Fig. 8.

Regulation of fold and HSA-binding function over a narrow temperature range. (A) The 2D ¹H-¹⁵N HSQC spectrum of S_a1(HSA) at 5 °C. Signature 3α and α/β-plait chemical shifts are boxed. (B) Overlay of the 2D ¹H-¹⁵N HSQC spectra of S_a1(HSA) from 3 to 37 °C showing residue L82 from the α/β-plait fold and A46 from the 3α state. (C) Normalized peak volume of 3α residue A46 (red) and α/β-plait residue L82 (blue) as a function of temperature. (D) The 2D ¹H-¹⁵N HSQC spectrum of S_a1(HSA) saturated with four molar equivalents of HSA at 5 °C showing loss of signature 3α and α/β-plait signals.

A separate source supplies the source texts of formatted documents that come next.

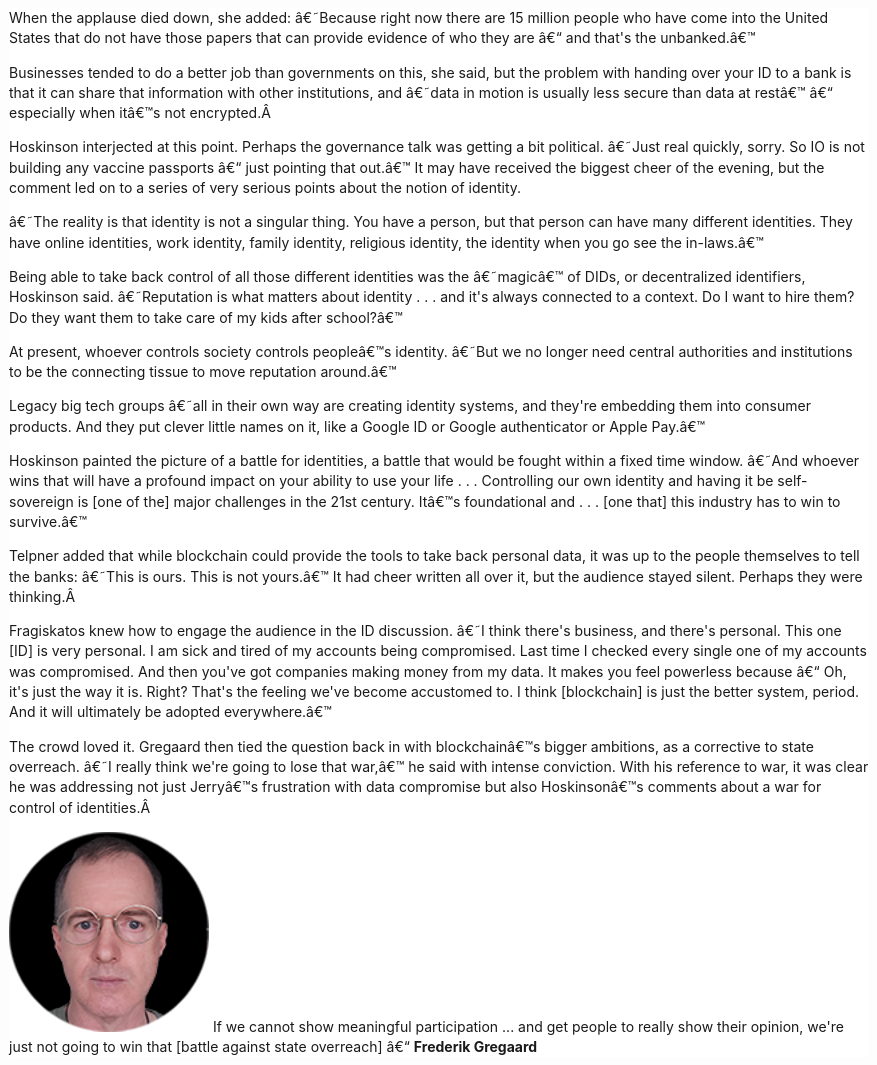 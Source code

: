When the applause died down, she added: â€˜Because right now there are 15 million people who have come into the United States that do not have those papers that can provide evidence of who they are â€“ and that's the unbanked.â€™

Businesses tended to do a better job than governments on this, she said, but the problem with handing over your ID to a bank is that it can share that information with other institutions, and â€˜data in motion is usually less secure than data at restâ€™ â€“ especially when itâ€™s not encrypted.Â 

Hoskinson interjected at this point. Perhaps the governance talk was getting a bit political. â€˜Just real quickly, sorry. So IO is not building any vaccine passports â€“ just pointing that out.â€™ It may have received the biggest cheer of the evening, but the comment led on to a series of very serious points about the notion of identity.

â€˜The reality is that identity is not a singular thing. You have a person, but that person can have many different identities. They have online identities, work identity, family identity, religious identity, the identity when you go see the in-laws.â€™

Being able to take back control of all those different identities was the â€˜magicâ€™ of DIDs, or decentralized identifiers, Hoskinson said. â€˜Reputation is what matters about identity . . . and it's always connected to a context. Do I want to hire them? Do they want them to take care of my kids after school?â€™

At present, whoever controls society controls peopleâ€™s identity. â€˜But we no longer need central authorities and institutions to be the connecting tissue to move reputation around.â€™

Legacy big tech groups â€˜all in their own way are creating identity systems, and they're embedding them into consumer products. And they put clever little names on it, like a Google ID or Google authenticator or Apple Pay.â€™

Hoskinson painted the picture of a battle for identities, a battle that would be fought within a fixed time window. â€˜And whoever wins that will have a profound impact on your ability to use your life . . . Controlling our own identity and having it be self-sovereign is [one of the] major challenges in the 21st century. Itâ€™s foundational and . . . [one that] this industry has to win to survive.â€™

Telpner added that while blockchain could provide the tools to take back personal data, it was up to the people themselves to tell the banks: â€˜This is ours. This is not yours.â€™ It had cheer written all over it, but the audience stayed silent. Perhaps they were thinking.Â 

Fragiskatos knew how to engage the audience in the ID discussion. â€˜I think there's business, and there's personal. This one [ID] is very personal. I am sick and tired of my accounts being compromised. Last time I checked every single one of my accounts was compromised. And then you've got companies making money from my data. It makes you feel powerless because â€“ Oh, it's just the way it is. Right? That's the feeling we've become accustomed to. I think [blockchain] is just the better system, period. And it will ultimately be adopted everywhere.â€™

The crowd loved it. Gregaard then tied the question back in with blockchainâ€™s bigger ambitions, as a corrective to state overreach. â€˜I really think we're going to lose that war,â€™ he said with intense conviction. With his reference to war, it was clear he was addressing not just Jerryâ€™s frustration with data compromise but also Hoskinsonâ€™s comments about a war for control of identities.Â 

![Frederik Gregaard, boss of the Cardano Foundation](img/2021-10-08-cardano-summit-2021-summary-governance-is-the-next-big-thing.004.png) If we cannot show meaningful participation ... and get people to really show their opinion, we're just not going to win that [battle against state overreach] â€“ **Frederik Gregaard**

The intense resonances near 8 ppm in the proton dimension correspond with disordered N- and C-terminal regions of the 3α state. (E) The 2D ¹H-¹⁵N HSQC spectrum of S_a1(HSA) with four molar equivalents of HSA at 37 °C showing α/β-plait signals. (F) HSA-binding curves for A₁(HSA) (red) and S_a1(HSA) (black) at 5 °C. The fraction bound is extracted from peak intensity decay of amide proton signals in 2D ¹H-¹⁵N HSQC spectra of ¹⁵N-labeled protein and is plotted against the free HSA concentration. (G) HSA-binding reaction to S_a1(HSA) at 5 °C and 37 °C. The reaction equation at 5 °C is generated based on the absence of α/β-plait resonances at high concentration of HSA. The reaction equation at 37 °C is based on the appearance of α/β-plait signals at high concentration of HSA.